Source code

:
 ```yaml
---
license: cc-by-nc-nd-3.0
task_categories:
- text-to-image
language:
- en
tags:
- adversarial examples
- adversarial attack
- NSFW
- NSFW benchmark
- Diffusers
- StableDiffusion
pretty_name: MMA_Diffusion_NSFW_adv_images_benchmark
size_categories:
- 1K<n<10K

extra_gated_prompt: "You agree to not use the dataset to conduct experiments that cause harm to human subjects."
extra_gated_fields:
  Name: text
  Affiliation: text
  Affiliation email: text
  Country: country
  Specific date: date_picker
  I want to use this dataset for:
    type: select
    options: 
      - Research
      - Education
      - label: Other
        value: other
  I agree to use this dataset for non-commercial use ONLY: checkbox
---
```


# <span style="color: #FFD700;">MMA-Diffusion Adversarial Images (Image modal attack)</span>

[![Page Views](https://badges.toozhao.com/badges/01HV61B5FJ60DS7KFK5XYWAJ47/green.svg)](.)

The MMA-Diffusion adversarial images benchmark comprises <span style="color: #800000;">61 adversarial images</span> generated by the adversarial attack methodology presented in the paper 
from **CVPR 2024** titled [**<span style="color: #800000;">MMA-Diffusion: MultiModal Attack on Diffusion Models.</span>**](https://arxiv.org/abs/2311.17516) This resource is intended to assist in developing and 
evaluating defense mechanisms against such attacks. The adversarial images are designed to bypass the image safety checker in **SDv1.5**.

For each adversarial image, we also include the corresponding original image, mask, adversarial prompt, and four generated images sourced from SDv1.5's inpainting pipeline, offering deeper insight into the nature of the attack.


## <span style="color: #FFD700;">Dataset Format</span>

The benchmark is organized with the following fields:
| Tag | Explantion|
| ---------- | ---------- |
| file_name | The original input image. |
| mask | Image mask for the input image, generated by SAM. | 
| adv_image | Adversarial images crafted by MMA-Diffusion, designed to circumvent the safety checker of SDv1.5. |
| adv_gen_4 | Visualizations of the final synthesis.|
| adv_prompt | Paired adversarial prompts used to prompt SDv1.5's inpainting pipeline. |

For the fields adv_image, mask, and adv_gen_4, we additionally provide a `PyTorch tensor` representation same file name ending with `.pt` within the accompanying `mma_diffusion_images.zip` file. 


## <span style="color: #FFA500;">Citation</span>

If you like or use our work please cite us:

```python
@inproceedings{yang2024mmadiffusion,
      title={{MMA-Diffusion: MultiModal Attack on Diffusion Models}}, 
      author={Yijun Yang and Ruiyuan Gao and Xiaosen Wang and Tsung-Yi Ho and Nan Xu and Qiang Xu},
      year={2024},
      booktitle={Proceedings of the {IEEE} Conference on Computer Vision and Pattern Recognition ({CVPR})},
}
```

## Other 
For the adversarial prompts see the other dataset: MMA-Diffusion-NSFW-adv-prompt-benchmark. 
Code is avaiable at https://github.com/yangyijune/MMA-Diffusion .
-------------------------
■ **AIM OF THE EXERCISE**
Give back the material above in full, exactly as it reads.

■ **RESULT BELOW**
Source code

:
 ```yaml
---
license: cc-by-nc-nd-3.0
task_categories:
- text-to-image
language:
- en
tags:
- adversarial examples
- adversarial attack
- NSFW
- NSFW benchmark
- Diffusers
- StableDiffusion
pretty_name: MMA_Diffusion_NSFW_adv_images_benchmark
size_categories:
- 1K<n<10K

extra_gated_prompt: "You agree to not use the dataset to conduct experiments that cause harm to human subjects."
extra_gated_fields:
  Name: text
  Affiliation: text
  Affiliation email: text
  Country: country
  Specific date: date_picker
  I want to use this dataset for:
    type: select
    options: 
      - Research
      - Education
      - label: Other
        value: other
  I agree to use this dataset for non-commercial use ONLY: checkbox
---
```


# <span style="color: #FFD700;">MMA-Diffusion Adversarial Images (Image modal attack)</span>

[![Page Views](https://badges.toozhao.com/badges/01HV61B5FJ60DS7KFK5XYWAJ47/green.svg)](.)

The MMA-Diffusion adversarial images benchmark comprises <span style="color: #800000;">61 adversarial images</span> generated by the adversarial attack methodology presented in the paper 
from **CVPR 2024** titled [**<span style="color: #800000;">MMA-Diffusion: MultiModal Attack on Diffusion Models.</span>**](https://arxiv.org/abs/2311.17516) This resource is intended to assist in developing and 
evaluating defense mechanisms against such attacks. The adversarial images are designed to bypass the image safety checker in **SDv1.5**.

For each adversarial image, we also include the corresponding original image, mask, adversarial prompt, and four generated images sourced from SDv1.5's inpainting pipeline, offering deeper insight into the nature of the attack.


## <span style="color: #FFD700;">Dataset Format</span>

The benchmark is organized with the following fields:
| Tag | Explantion|
| ---------- | ---------- |
| file_name | The original input image. |
| mask | Image mask for the input image, generated by SAM. | 
| adv_image | Adversarial images crafted by MMA-Diffusion, designed to circumvent the safety checker of SDv1.5. |
| adv_gen_4 | Visualizations of the final synthesis.|
| adv_prompt | Paired adversarial prompts used to prompt SDv1.5's inpainting pipeline. |

For the fields adv_image, mask, and adv_gen_4, we additionally provide a `PyTorch tensor` representation same file name ending with `.pt` within the accompanying `mma_diffusion_images.zip` file. 


## <span style="color: #FFA500;">Citation</span>

If you like or use our work please cite us:

```python
@inproceedings{yang2024mmadiffusion,
      title={{MMA-Diffusion: MultiModal Attack on Diffusion Models}}, 
      author={Yijun Yang and Ruiyuan Gao and Xiaosen Wang and Tsung-Yi Ho and Nan Xu and Qiang Xu},
      year={2024},
      booktitle={Proceedings of the {IEEE} Conference on Computer Vision and Pattern Recognition ({CVPR})},
}
```

## Other 
For the adversarial prompts see the other dataset: MMA-Diffusion-NSFW-adv-prompt-benchmark. 
Code is avaiable at https://github.com/yangyijune/MMA-Diffusion .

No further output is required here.